In the last European Parliament, for the first time since Malta sent MEPs to Brussels and Strasbourg, two Maltese Nationalist Party MEPS – David Casa and Unworthy Metsola, at 40 years old an ambitious aspirant to the PN leadership – were notable for their determination to put their narrow and misplaced PN interests before Malta’s national interest. Metsola even had the gall to accuse those who were critical of Nationalist MEPs for acting this way of “a thwarted and misplaced sense of pseudo-nationalistic pride”.

Why do I adopt such a damning view of their behaviour? The charge against Metsola and Casa is emphatically not that they spoke about, or drew attention to, any of Malta’s shortcomings in the European Parliament. Which country in Europe does not have deficiencies aplenty and should be held to account?

No. The charges are far more serious for three reasons.

First, it is that they deliberately manoeuvred and insinuated themselves into membership of European Parliament delegations and committees which – in the international emotional reaction following Daphne Caruana Galizia’s brutal murder – were pondering extremely serious issues affecting Malta.

Second, that they did this intentionally, despite it being a clear breach of the European Parliament’s own rules obliging them to declare a serious conflict of interest between their roles as Maltese MEPs (and members of the Opposition Party in Malta) and what the parliamentary committees had been set up to consider. That it was a matter on which the government and the Opposition were clearly at odds simply made the breach of conflict-of-interest rules the more flagrant.

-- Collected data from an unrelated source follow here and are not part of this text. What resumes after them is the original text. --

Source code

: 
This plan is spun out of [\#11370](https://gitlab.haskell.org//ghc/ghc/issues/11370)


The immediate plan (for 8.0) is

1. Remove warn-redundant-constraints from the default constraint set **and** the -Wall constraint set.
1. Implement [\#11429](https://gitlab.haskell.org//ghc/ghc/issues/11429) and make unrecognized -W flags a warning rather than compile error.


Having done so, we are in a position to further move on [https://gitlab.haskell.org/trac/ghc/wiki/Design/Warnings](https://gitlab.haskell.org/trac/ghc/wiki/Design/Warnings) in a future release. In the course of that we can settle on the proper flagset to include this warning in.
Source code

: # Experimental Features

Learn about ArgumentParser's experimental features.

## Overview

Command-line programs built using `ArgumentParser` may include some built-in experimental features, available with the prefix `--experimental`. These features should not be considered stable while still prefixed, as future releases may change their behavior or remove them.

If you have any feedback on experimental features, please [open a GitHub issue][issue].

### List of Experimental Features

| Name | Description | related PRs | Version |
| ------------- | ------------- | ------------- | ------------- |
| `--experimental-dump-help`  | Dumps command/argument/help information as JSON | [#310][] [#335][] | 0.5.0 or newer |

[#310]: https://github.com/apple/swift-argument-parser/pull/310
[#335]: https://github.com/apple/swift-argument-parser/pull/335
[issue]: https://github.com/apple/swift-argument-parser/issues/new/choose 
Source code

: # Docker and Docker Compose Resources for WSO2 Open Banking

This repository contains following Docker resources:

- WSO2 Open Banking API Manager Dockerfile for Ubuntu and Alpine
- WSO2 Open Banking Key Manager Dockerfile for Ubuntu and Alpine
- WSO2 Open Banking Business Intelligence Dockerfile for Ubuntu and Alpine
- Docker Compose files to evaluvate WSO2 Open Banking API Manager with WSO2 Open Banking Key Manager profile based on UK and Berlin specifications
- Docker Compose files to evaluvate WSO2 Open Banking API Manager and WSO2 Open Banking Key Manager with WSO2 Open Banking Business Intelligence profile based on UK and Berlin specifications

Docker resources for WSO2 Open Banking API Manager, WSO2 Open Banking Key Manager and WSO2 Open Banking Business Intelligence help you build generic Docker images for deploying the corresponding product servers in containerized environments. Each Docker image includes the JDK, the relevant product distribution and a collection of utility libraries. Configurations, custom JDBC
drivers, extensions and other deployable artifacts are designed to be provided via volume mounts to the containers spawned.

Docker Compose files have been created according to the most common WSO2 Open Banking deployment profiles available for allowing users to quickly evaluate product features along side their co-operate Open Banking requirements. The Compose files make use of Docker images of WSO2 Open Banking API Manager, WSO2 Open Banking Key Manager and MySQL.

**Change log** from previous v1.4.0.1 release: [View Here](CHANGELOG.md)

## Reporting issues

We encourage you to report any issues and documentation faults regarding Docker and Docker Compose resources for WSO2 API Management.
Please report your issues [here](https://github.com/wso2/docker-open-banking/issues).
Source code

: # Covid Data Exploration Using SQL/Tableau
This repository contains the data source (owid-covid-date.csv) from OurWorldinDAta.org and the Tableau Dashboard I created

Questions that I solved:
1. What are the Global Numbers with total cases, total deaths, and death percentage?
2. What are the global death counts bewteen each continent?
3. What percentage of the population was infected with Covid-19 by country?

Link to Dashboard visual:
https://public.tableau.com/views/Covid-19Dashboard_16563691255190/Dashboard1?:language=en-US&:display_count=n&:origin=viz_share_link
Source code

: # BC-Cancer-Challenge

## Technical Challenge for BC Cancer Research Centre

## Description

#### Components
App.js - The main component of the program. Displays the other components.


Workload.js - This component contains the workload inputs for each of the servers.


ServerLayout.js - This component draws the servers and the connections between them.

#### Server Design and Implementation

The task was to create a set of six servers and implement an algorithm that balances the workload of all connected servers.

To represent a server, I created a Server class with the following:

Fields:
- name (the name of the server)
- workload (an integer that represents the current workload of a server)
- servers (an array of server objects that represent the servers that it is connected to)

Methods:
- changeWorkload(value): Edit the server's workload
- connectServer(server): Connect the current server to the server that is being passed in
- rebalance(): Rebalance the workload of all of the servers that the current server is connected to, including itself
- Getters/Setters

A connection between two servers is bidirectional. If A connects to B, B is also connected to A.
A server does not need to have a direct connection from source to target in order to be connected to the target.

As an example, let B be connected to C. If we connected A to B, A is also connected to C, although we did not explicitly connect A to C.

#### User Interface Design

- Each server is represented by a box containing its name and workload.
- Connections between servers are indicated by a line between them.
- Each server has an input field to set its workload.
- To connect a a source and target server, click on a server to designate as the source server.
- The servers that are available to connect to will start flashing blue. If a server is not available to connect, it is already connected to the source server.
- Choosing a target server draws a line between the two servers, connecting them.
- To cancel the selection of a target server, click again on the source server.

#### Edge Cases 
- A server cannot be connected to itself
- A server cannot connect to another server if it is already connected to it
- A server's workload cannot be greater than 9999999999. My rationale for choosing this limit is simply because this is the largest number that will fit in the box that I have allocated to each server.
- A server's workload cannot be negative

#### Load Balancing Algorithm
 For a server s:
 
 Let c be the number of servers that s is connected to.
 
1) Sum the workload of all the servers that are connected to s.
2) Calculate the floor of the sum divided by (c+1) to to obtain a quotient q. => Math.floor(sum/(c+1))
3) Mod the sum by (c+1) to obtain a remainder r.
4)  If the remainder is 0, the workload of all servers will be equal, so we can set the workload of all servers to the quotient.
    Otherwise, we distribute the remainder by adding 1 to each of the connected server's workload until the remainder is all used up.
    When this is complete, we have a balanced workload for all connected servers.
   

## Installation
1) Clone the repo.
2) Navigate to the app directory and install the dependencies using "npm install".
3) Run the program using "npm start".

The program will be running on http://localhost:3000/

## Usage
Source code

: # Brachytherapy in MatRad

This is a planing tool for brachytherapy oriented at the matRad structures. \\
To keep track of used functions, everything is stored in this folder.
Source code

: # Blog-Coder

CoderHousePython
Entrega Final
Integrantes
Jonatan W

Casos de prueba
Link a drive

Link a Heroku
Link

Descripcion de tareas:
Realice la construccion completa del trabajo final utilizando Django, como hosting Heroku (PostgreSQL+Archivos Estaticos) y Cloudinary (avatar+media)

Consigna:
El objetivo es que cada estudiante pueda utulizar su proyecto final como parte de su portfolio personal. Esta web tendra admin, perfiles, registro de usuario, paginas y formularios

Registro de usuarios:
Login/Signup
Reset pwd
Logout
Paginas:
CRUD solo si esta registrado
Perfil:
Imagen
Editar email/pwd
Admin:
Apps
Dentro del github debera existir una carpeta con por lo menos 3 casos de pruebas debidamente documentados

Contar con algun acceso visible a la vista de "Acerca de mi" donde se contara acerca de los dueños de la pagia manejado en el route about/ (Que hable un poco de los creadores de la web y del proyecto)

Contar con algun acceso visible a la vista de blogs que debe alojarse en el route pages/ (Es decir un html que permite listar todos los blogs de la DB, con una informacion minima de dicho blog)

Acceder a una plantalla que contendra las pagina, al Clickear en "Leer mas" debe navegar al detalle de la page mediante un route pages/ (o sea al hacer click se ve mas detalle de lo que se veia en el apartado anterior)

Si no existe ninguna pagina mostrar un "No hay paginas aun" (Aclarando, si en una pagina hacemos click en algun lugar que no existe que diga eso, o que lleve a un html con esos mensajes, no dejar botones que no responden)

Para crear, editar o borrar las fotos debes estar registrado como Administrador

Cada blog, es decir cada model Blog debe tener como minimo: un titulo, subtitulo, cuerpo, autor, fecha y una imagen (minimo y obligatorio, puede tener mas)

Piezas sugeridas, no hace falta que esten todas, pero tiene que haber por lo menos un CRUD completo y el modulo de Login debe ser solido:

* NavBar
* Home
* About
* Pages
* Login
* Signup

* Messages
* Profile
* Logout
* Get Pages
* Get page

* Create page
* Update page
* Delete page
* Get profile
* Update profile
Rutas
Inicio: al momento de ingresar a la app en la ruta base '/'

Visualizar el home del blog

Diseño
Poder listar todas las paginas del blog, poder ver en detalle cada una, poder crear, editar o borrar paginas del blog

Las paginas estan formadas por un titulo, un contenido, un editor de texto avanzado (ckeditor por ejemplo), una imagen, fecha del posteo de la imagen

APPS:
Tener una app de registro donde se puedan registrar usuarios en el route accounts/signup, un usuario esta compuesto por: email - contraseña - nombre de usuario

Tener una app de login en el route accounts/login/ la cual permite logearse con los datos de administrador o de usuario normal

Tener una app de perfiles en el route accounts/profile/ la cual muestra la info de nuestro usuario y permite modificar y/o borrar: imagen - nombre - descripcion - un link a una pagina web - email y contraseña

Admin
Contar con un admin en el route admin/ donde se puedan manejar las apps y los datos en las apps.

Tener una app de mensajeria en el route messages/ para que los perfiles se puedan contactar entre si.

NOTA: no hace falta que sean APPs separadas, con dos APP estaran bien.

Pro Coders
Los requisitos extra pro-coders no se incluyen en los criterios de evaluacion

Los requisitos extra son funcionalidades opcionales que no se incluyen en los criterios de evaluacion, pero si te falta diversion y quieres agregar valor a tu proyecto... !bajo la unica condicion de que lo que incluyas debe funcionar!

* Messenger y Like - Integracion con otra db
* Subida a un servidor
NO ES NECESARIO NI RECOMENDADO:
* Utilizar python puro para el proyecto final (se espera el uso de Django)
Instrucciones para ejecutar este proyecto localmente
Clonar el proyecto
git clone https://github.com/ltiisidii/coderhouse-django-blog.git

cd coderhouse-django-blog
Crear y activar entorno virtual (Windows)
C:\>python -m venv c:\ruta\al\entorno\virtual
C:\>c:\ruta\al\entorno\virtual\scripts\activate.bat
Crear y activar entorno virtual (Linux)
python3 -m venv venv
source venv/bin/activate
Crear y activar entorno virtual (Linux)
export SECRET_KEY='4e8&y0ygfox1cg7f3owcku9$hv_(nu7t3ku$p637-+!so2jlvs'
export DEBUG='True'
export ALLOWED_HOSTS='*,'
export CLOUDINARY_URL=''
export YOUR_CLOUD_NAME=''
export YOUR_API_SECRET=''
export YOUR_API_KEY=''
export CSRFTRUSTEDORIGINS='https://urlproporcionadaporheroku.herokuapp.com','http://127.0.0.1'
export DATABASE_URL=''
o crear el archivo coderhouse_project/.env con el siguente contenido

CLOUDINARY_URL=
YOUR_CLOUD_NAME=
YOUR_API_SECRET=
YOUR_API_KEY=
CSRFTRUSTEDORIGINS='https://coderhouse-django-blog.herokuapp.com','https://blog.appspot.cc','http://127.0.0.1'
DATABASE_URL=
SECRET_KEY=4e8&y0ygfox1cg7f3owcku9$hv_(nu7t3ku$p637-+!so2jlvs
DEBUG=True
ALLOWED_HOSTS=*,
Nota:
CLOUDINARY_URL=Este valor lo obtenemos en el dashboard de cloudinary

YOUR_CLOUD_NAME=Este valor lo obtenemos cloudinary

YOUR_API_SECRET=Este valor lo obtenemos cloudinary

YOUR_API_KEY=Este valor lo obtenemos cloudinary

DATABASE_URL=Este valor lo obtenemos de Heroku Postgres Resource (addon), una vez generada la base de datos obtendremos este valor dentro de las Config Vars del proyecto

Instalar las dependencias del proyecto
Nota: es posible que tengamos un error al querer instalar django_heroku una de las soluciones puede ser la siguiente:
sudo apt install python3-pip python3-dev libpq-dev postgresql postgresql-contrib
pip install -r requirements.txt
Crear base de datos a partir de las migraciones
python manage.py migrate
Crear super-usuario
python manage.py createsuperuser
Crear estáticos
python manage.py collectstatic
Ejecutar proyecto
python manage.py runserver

And, third, that they did so calculatedly, with clear premeditation and intent, to ensure they were able to influence the outcome of these reports in such a way as to blacken Malta’s good name for their own narrow party political purposes.

This is the unethical action of which I hold Casa and Metsola culpable. It has harmed Malta severely. They are not worthy of representing it in the European Parliament again. While I accept that our rule of law needs strengthening, for reasons I have previously complained of, these two Nationalist MEPs showed no compunction about painting Malta as a country that does not respect the rule of law – a proposition that is utterly false. Instead of representing Malta’s national interest abroad, they sought to undermine it.

Which country in Europe does not have deficiencies aplenty and should be held to account?

Casa and Metsola have dragged Malta’s name through the mud internationally and actively promoted a Euro-parliamentary rule of law report of abject quality. Our country has been manipulated on the international stage and its economy imperilled by a high-stakes assault to sully Malta’s name for tawdry political advantage.

What was so deceitful and dishonourable about the two MEPs’ behaviour was that they apparently saw no ethical clash in serving on the parliamentary investigations when the European Parliament’s own code of conduct clearly lays down that conflicts of interest should be declared and sanctioned by European Parliament president Antonio Tajani.

As a matter of honour and propriety, Casa and Metsola should have recused themselves from the joint ad hoc delegations. Instead, it is clear from the subsequent reports that they played a major part in their formulation and the provision of so-called evidence and conclusions. In their own minds, so long as it was “politically conclusive”, Malta’s international reputation could be traduced. It was foolish of the Euro-parliamentary committee to rush to judgment and an appalling misjudgement that Maltese MEPs should have connived at such a report on trumped up grounds.

The presence of Casa and, latterly, Metsola on the delegations influenced the outcome and undermined any pretence that it was independent or impartial. These Nationalist MEPs were not neutral and had a massive axe to grind. There was a glaring conflict of interest.

Casa and Metsola were elected to represent the interests of one third of the Maltese electorate. But they had no compunction about actively dragging Malta’s name through the mud for party-political reasons. As European parliamentarians representing Maltese constituents, they should have set the bar high in establishing the burden of proof in parliamentary reports of such importance.

They did not. They are unworthy of representing us again and the sovereign electorate of Malta will have a chance to judge their record on May 25.

What should PN members who care about the good name of Malta do? There are some extremely good candidates standing for the PN. I mention just two: Peter Agius and Michael Briguglio. They have integrity. They have the right qualities and background experience to fight for the wider good of Malta and to become honourable representatives of the people of this country.

PN members should give them their wholehearted support.